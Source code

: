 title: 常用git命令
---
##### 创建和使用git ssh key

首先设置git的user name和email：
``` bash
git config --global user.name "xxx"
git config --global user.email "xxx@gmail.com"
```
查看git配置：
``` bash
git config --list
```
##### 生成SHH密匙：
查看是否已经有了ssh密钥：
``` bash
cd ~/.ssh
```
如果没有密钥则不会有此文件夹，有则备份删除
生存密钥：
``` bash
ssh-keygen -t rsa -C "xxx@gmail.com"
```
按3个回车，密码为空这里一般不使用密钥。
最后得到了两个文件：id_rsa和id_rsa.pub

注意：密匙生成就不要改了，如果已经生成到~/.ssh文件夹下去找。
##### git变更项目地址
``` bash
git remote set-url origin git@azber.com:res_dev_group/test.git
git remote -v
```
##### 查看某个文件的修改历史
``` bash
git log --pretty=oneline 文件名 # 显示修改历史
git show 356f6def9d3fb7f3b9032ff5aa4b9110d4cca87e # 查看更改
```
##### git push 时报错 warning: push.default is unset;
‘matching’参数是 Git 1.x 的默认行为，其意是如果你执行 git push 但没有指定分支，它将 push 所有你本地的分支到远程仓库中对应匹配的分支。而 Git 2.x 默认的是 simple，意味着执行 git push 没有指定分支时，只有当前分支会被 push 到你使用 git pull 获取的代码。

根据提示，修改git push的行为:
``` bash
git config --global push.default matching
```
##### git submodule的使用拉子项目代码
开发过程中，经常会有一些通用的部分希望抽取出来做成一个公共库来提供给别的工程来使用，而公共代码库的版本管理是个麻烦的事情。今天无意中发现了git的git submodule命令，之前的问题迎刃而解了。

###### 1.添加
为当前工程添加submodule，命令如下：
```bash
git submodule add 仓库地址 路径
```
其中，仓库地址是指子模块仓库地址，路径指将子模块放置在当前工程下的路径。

**WHAT IS BEING ASKED**. Each entry is to be returned in full, character for character.

**OUTPUT BELOW**.
Source code

: title: 常用git命令
---
##### 创建和使用git ssh key

首先设置git的user name和email：
``` bash
git config --global user.name "xxx"
git config --global user.email "xxx@gmail.com"
```
查看git配置：
``` bash
git config --list
```
##### 生成SHH密匙：
查看是否已经有了ssh密钥：
``` bash
cd ~/.ssh
```
如果没有密钥则不会有此文件夹，有则备份删除
生存密钥：
``` bash
ssh-keygen -t rsa -C "xxx@gmail.com"
```
按3个回车，密码为空这里一般不使用密钥。
最后得到了两个文件：id_rsa和id_rsa.pub

注意：密匙生成就不要改了，如果已经生成到~/.ssh文件夹下去找。
##### git变更项目地址
``` bash
git remote set-url origin git@azber.com:res_dev_group/test.git
git remote -v
```
##### 查看某个文件的修改历史
``` bash
git log --pretty=oneline 文件名 # 显示修改历史
git show 356f6def9d3fb7f3b9032ff5aa4b9110d4cca87e # 查看更改
```
##### git push 时报错 warning: push.default is unset;
‘matching’参数是 Git 1.x 的默认行为，其意是如果你执行 git push 但没有指定分支，它将 push 所有你本地的分支到远程仓库中对应匹配的分支。而 Git 2.x 默认的是 simple，意味着执行 git push 没有指定分支时，只有当前分支会被 push 到你使用 git pull 获取的代码。

根据提示，修改git push的行为:
``` bash
git config --global push.default matching
```
##### git submodule的使用拉子项目代码
开发过程中，经常会有一些通用的部分希望抽取出来做成一个公共库来提供给别的工程来使用，而公共代码库的版本管理是个麻烦的事情。今天无意中发现了git的git submodule命令，之前的问题迎刃而解了。

###### 1.添加
为当前工程添加submodule，命令如下：
```bash
git submodule add 仓库地址 路径
```
其中，仓库地址是指子模块仓库地址，路径指将子模块放置在当前工程下的路径。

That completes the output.